(Beginning of Records to use)
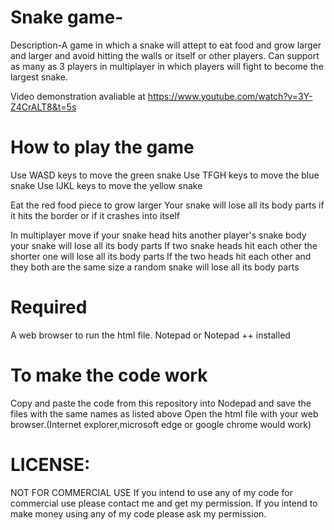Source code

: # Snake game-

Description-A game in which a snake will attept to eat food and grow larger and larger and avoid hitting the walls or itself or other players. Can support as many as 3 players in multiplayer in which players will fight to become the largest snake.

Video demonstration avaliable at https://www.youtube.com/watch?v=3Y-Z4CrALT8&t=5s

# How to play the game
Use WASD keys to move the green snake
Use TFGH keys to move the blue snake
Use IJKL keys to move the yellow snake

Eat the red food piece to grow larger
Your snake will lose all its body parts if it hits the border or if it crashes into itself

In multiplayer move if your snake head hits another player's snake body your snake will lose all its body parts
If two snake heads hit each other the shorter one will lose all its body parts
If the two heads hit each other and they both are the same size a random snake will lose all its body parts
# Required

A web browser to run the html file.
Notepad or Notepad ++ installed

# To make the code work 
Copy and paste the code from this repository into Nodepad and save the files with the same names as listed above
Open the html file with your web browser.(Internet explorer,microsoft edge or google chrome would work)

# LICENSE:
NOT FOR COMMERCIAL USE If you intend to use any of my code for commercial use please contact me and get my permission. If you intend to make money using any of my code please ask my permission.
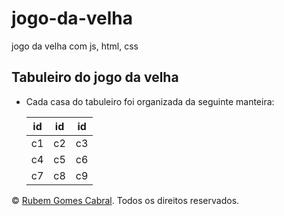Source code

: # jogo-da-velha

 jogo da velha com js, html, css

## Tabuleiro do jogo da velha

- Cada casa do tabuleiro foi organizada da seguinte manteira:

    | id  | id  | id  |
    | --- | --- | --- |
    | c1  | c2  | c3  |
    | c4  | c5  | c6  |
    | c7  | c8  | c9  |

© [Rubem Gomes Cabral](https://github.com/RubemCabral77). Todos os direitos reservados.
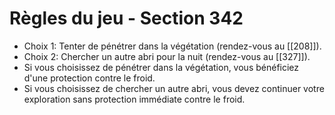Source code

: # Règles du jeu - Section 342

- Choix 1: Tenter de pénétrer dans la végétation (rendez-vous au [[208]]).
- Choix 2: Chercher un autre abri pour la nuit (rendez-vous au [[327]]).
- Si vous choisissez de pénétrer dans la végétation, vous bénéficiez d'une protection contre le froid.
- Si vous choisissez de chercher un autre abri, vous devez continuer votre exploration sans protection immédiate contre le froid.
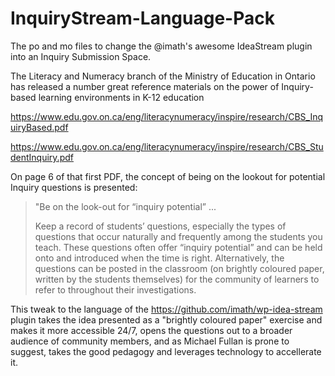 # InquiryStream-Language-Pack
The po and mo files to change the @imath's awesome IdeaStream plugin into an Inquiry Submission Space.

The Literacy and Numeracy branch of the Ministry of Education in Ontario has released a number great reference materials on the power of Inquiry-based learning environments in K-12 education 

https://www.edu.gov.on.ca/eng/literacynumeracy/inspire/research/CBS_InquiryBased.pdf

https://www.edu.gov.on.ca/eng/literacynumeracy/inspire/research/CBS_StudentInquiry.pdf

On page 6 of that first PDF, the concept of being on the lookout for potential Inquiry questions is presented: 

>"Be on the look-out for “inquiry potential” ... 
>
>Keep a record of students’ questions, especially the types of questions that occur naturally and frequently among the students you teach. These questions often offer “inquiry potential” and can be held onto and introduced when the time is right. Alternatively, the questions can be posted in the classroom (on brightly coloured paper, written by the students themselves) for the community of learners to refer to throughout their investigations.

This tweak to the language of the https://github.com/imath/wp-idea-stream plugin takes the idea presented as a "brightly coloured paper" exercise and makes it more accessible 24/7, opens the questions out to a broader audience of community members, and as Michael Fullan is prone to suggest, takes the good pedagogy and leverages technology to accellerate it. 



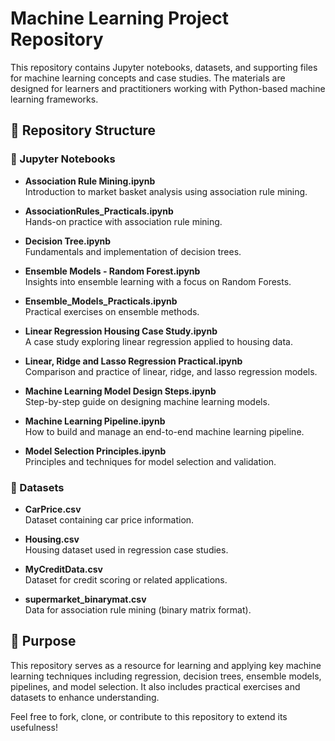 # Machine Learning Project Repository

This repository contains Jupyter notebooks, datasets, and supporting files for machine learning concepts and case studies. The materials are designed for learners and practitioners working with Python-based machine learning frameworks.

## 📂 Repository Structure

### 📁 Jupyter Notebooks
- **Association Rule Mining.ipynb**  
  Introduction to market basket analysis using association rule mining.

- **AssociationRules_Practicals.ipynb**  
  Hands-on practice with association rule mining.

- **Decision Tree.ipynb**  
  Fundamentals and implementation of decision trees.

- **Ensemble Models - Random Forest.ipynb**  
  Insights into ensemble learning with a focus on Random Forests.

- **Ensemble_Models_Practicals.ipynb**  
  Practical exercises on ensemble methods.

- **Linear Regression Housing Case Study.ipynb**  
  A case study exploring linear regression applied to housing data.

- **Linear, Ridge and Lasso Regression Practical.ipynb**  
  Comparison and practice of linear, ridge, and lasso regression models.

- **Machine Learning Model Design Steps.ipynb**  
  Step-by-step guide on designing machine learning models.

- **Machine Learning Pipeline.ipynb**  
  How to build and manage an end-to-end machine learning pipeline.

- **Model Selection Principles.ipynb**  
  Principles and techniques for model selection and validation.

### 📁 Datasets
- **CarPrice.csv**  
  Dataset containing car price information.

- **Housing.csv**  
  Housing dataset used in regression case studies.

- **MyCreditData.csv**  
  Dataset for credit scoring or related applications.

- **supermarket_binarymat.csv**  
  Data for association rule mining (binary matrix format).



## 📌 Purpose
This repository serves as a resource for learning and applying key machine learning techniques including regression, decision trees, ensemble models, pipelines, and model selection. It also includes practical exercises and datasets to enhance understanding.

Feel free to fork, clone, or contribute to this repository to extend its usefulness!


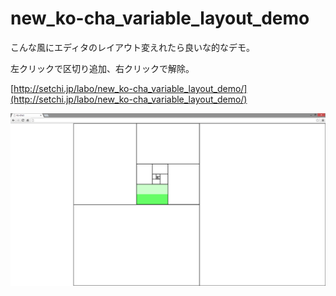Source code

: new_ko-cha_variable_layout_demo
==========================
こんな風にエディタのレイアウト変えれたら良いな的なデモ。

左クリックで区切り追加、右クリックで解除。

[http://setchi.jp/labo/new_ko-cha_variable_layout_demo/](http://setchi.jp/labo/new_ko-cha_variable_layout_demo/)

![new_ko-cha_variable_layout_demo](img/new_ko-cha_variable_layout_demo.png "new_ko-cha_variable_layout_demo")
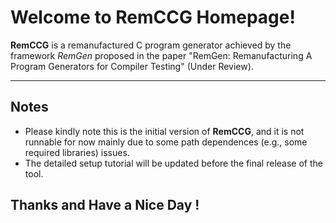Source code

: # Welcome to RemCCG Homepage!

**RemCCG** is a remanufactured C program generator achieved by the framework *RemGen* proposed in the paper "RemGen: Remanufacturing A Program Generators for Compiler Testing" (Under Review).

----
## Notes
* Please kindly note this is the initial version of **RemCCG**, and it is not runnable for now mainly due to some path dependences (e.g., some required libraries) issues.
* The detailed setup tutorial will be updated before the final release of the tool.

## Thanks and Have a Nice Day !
(End of Records to use)
* [Directions for this task] Please retype every record shown above, exactly as written, but without pictures.

* [Your response]
Source code

: # Snake game-

Description-A game in which a snake will attept to eat food and grow larger and larger and avoid hitting the walls or itself or other players. Can support as many as 3 players in multiplayer in which players will fight to become the largest snake.

Video demonstration avaliable at https://www.youtube.com/watch?v=3Y-Z4CrALT8&t=5s

# How to play the game
Use WASD keys to move the green snake
Use TFGH keys to move the blue snake
Use IJKL keys to move the yellow snake

Eat the red food piece to grow larger
Your snake will lose all its body parts if it hits the border or if it crashes into itself

In multiplayer move if your snake head hits another player's snake body your snake will lose all its body parts
If two snake heads hit each other the shorter one will lose all its body parts
If the two heads hit each other and they both are the same size a random snake will lose all its body parts
# Required

A web browser to run the html file.
Notepad or Notepad ++ installed

# To make the code work 
Copy and paste the code from this repository into Nodepad and save the files with the same names as listed above
Open the html file with your web browser.(Internet explorer,microsoft edge or google chrome would work)

# LICENSE:
NOT FOR COMMERCIAL USE If you intend to use any of my code for commercial use please contact me and get my permission. If you intend to make money using any of my code please ask my permission.
Source code

: # jogo-da-velha

 jogo da velha com js, html, css

## Tabuleiro do jogo da velha

- Cada casa do tabuleiro foi organizada da seguinte manteira:

    | id  | id  | id  |
    | --- | --- | --- |
    | c1  | c2  | c3  |
    | c4  | c5  | c6  |
    | c7  | c8  | c9  |

© [Rubem Gomes Cabral](https://github.com/RubemCabral77). Todos os direitos reservados.
Source code

: # Règles du jeu - Section 342

- Choix 1: Tenter de pénétrer dans la végétation (rendez-vous au [[208]]).
- Choix 2: Chercher un autre abri pour la nuit (rendez-vous au [[327]]).
- Si vous choisissez de pénétrer dans la végétation, vous bénéficiez d'une protection contre le froid.
- Si vous choisissez de chercher un autre abri, vous devez continuer votre exploration sans protection immédiate contre le froid.
 # InquiryStream-Language-Pack
The po and mo files to change the @imath's awesome IdeaStream plugin into an Inquiry Submission Space.

The Literacy and Numeracy branch of the Ministry of Education in Ontario has released a number great reference materials on the power of Inquiry-based learning environments in K-12 education 

https://www.edu.gov.on.ca/eng/literacynumeracy/inspire/research/CBS_InquiryBased.pdf

https://www.edu.gov.on.ca/eng/literacynumeracy/inspire/research/CBS_StudentInquiry.pdf

On page 6 of that first PDF, the concept of being on the lookout for potential Inquiry questions is presented: 

>"Be on the look-out for “inquiry potential” ... 
>
>Keep a record of students’ questions, especially the types of questions that occur naturally and frequently among the students you teach. These questions often offer “inquiry potential” and can be held onto and introduced when the time is right. Alternatively, the questions can be posted in the classroom (on brightly coloured paper, written by the students themselves) for the community of learners to refer to throughout their investigations.

This tweak to the language of the https://github.com/imath/wp-idea-stream plugin takes the idea presented as a "brightly coloured paper" exercise and makes it more accessible 24/7, opens the questions out to a broader audience of community members, and as Michael Fullan is prone to suggest, takes the good pedagogy and leverages technology to accellerate it. 



 # Machine Learning Project Repository

This repository contains Jupyter notebooks, datasets, and supporting files for machine learning concepts and case studies. The materials are designed for learners and practitioners working with Python-based machine learning frameworks.

## 📂 Repository Structure

### 📁 Jupyter Notebooks
- **Association Rule Mining.ipynb**  
  Introduction to market basket analysis using association rule mining.

- **AssociationRules_Practicals.ipynb**  
  Hands-on practice with association rule mining.

- **Decision Tree.ipynb**  
  Fundamentals and implementation of decision trees.

- **Ensemble Models - Random Forest.ipynb**  
  Insights into ensemble learning with a focus on Random Forests.

- **Ensemble_Models_Practicals.ipynb**  
  Practical exercises on ensemble methods.

- **Linear Regression Housing Case Study.ipynb**  
  A case study exploring linear regression applied to housing data.

- **Linear, Ridge and Lasso Regression Practical.ipynb**  
  Comparison and practice of linear, ridge, and lasso regression models.

- **Machine Learning Model Design Steps.ipynb**  
  Step-by-step guide on designing machine learning models.

- **Machine Learning Pipeline.ipynb**  
  How to build and manage an end-to-end machine learning pipeline.

- **Model Selection Principles.ipynb**  
  Principles and techniques for model selection and validation.

### 📁 Datasets
- **CarPrice.csv**  
  Dataset containing car price information.

- **Housing.csv**  
  Housing dataset used in regression case studies.

- **MyCreditData.csv**  
  Dataset for credit scoring or related applications.

- **supermarket_binarymat.csv**  
  Data for association rule mining (binary matrix format).



## 📌 Purpose
This repository serves as a resource for learning and applying key machine learning techniques including regression, decision trees, ensemble models, pipelines, and model selection. It also includes practical exercises and datasets to enhance understanding.

Feel free to fork, clone, or contribute to this repository to extend its usefulness!


Source code

: new_ko-cha_variable_layout_demo
==========================
こんな風にエディタのレイアウト変えれたら良いな的なデモ。

左クリックで区切り追加、右クリックで解除。

[http://setchi.jp/labo/new_ko-cha_variable_layout_demo/](http://setchi.jp/labo/new_ko-cha_variable_layout_demo/)

![new_ko-cha_variable_layout_demo](img/new_ko-cha_variable_layout_demo.png "new_ko-cha_variable_layout_demo")
Source code

: # Welcome to RemCCG Homepage!

**RemCCG** is a remanufactured C program generator achieved by the framework *RemGen* proposed in the paper "RemGen: Remanufacturing A Program Generators for Compiler Testing" (Under Review).

----
## Notes
* Please kindly note this is the initial version of **RemCCG**, and it is not runnable for now mainly due to some path dependences (e.g., some required libraries) issues.
* The detailed setup tutorial will be updated before the final release of the tool.

## Thanks and Have a Nice Day !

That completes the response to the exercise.